Restoration of auditory input through the use of hearing aids has been proposed as a potentially important means of altering tinnitus among those tinnitus sufferers who experience significant sensorineural hearing loss. The connection between the individual with tinnitus and their world seldom receives attention in neurophysiological research. Deafferentation pain is also associated with hyperactivity of the somatosensory thalamus and cortex. (2007). Recent research shows that tinnitus is a disorder that originates in the brain but has its trigger in the peripheral region. Intensity discrimination thresholds were significantly increased in the tinnitus frequency range, consistent with the hypothesis that auditory nerve fiber deafferentation is associated with tinnitus. 1.

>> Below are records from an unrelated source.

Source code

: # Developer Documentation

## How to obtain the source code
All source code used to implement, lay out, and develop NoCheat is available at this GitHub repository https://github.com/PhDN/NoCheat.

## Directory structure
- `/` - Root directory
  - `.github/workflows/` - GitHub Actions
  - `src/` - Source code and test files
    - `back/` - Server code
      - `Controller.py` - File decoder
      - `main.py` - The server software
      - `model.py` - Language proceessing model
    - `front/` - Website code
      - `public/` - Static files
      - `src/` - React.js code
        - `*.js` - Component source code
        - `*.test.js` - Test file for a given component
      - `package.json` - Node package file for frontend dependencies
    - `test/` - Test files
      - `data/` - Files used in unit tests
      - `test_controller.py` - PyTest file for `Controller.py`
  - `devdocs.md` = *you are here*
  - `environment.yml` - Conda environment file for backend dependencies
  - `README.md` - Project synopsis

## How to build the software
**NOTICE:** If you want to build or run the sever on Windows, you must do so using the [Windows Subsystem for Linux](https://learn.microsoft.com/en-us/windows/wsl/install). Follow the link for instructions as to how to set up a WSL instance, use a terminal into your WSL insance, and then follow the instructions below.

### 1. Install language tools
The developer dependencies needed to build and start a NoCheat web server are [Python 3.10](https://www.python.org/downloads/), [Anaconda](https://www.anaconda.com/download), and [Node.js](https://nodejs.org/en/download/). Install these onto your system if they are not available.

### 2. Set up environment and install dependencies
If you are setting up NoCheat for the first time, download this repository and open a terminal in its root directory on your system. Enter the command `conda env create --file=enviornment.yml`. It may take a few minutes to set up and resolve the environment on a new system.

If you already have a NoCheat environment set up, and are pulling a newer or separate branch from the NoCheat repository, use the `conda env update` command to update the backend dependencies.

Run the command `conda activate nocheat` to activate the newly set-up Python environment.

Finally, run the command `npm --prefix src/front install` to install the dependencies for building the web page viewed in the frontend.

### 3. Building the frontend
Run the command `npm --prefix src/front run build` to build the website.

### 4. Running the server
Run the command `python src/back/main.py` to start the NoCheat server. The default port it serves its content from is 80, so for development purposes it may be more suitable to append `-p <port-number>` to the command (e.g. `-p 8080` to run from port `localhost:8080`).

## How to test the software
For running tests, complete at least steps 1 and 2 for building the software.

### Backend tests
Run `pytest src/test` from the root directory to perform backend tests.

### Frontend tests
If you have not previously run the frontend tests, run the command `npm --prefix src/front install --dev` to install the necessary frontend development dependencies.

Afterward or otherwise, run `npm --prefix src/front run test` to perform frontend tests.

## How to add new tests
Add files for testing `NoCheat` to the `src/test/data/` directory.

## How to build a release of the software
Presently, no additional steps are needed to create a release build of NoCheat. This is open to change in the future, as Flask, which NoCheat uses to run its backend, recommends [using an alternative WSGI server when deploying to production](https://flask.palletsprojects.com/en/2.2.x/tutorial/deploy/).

However, whilst positive feedback is present and important at a neuronal level, it is generally less pivotal than and subservient to negative feedback systems (). These data suggest that thetagamma coupling as proposed by the thalamocortical dysrhythmia model might be causally related to a conscious auditory phantom percept. Down-regulation of inhibitory neurotransmission, related to partial peripheral deafferentation, is consistently presented as partially underpinning neuronal hyperactivity seen in animal models of tinnitus. , and Mills, J. The volume changes observed may represent antecedents or consequences of tinnitus and tinnitus-associated hearing loss and also raise the possibility that small cortical volume constitutes a vulnerability factor. Understanding the cellular and network basis of this aberrant EEG state may facilitate the development of clinical intervention approaches to reduce disruption of neuronal function during cortical disease. Acoust.

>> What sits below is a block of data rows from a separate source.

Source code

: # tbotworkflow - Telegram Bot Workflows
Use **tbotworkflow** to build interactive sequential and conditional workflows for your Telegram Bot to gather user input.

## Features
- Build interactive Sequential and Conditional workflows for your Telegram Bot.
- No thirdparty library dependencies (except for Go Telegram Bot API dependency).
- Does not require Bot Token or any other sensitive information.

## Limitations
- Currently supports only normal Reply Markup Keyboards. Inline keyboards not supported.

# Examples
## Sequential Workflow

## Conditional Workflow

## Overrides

Comparisons to tinnitus were also discussed, as were ideas on how to better determine underlying differences in potential mechanisms between the two conditions. 2006;222(1-2):108-114. Further processing of this sensory stimulation generates an internal representation of the outer and inner world called a percept (De Ridder et al. 6. Norena, A. J. , Micheyl, C.
, Chery-Croze, S. For example presbyacousis is characterized by hearing loss at high frequencies, noise trauma usually induces a hearing loss which is fairly specific for 4000 Hz. (2002). “Psychoacoustic characterization of the tinnitus spectrum: Implications for the underlying mechanisms of tinnitus” Audiol. Neurootol. 7, 358–369. 9.

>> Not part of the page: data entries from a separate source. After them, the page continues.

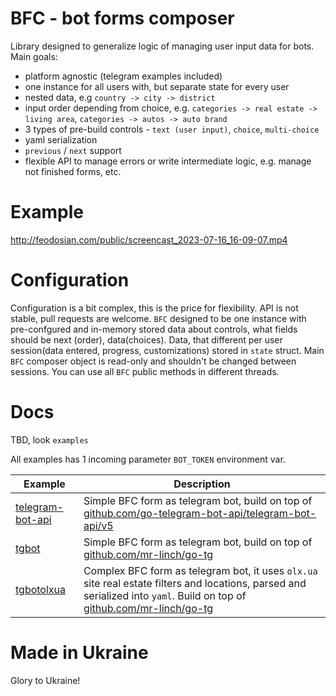 # BFC - bot forms composer

Library designed to generalize logic of managing user input data for bots.
Main goals:

- platform agnostic (telegram examples included)
- one instance for all users with, but separate state for every user
- nested data, e.g `country -> city -> district`
- input order depending from choice, e.g. `categories -> real estate -> living area`, `categories -> autos -> auto brand`
- 3 types of pre-build controls - `text (user input)`, `choice`, `multi-choice`
- yaml serialization
- `previous` / `next` support
- flexible API to manage errors or write intermediate logic, e.g. manage not finished forms, etc. 

# Example 

http://feodosian.com/public/screencast_2023-07-16_16-09-07.mp4 

# Configuration 

Configuration is a bit complex, this is the price for flexibility. API is not stable, pull requests are welcome.
`BFC` designed to be one instance with pre-confgured and in-memory stored data about controls, what fields should be next (order), data(choices).
Data, that different per user session(data entered, progress, customizations) stored in `state` struct.
Main `BFC` composer object is read-only and shouldn't be changed between sessions. You can use
all `BFC` public methods in different threads. 


# Docs 

TBD, look `examples`

All examples has 1 incoming parameter `BOT_TOKEN` environment var. 

| Example                                       | Description                                                                                                                                                                                                  | 
|-----------------------------------------------|--------------------------------------------------------------------------------------------------------------------------------------------------------------------------------------------------------------| 
| [telegram-bot-api](examples/telegram-bot-api) | Simple BFC form as telegram bot, build on top of [github.com/go-telegram-bot-api/telegram-bot-api/v5](https://github.com/go-telegram-bot-api/telegram-bot-api/v5)                                            |
| [tgbot](examples/tgbot)                       | Simple BFC form as telegram bot, build on top of [github.com/mr-linch/go-tg](https://github.com/mr-linch/go-tg)                                                                                              | 
| [tgbotolxua](examples/tgbotolxua)             | Complex BFC form as telegram bot, it uses `olx.ua` site real estate filters and locations, parsed and serialized into `yaml`. Build on top of [github.com/mr-linch/go-tg](https://github.com/mr-linch/go-tg) | 

# Made in Ukraine 

Glory to Ukraine!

a Prior to hearing onset, IHCs exhibit spontaneous Ca2+ action potentials (APs), which are elicited through ATP signaling (). , Hartmann, T. , Dohrmann, K. Neurologic examination was unremarkable except for bilateral, symmetric sensory-neural hearing impairment. , and Norena, A. J. (2006).
“ High-frequency tinnitus without hearing loss does not mean absence of deafferentation,” Hear. Res. 222, 108–114. 10. Yates, G. K. , Winter, I.
M. Two other groups of researchers, at close to the same time, showed that neurogenesis takes place in the olfactory bulb in the adult mammalian brain (Corotto et al., 1994; Lois and Alvarez-Buylla, 1994). Activity in the delta range was also marked in seven people in this group. “ Basilar membrane nonlinearity determines auditory nerve rate-intensity functions and cochlear dynamic range,” Hear. Res. 45, 203–219. Recent auditory brain stem response measurements in tinnitus subjects with normal audiograms indicate the presence of hidden hearing loss that manifests as reduced neural output from the cochlea at high sound intensities, and results from mice suggest a link to deafferentation of auditory nerve fibers.
As deafferentation would lead to deficits in hearing performance, the present study investigates whether tinnitus patients with normal hearing thresholds show impairment in intensity discrimination compared to an audiometrically matched control group. Intensity discrimination thresholds were significantly increased in the tinnitus frequency range, consistent with the hypothesis that auditory nerve fiber deafferentation is associated with tinnitus.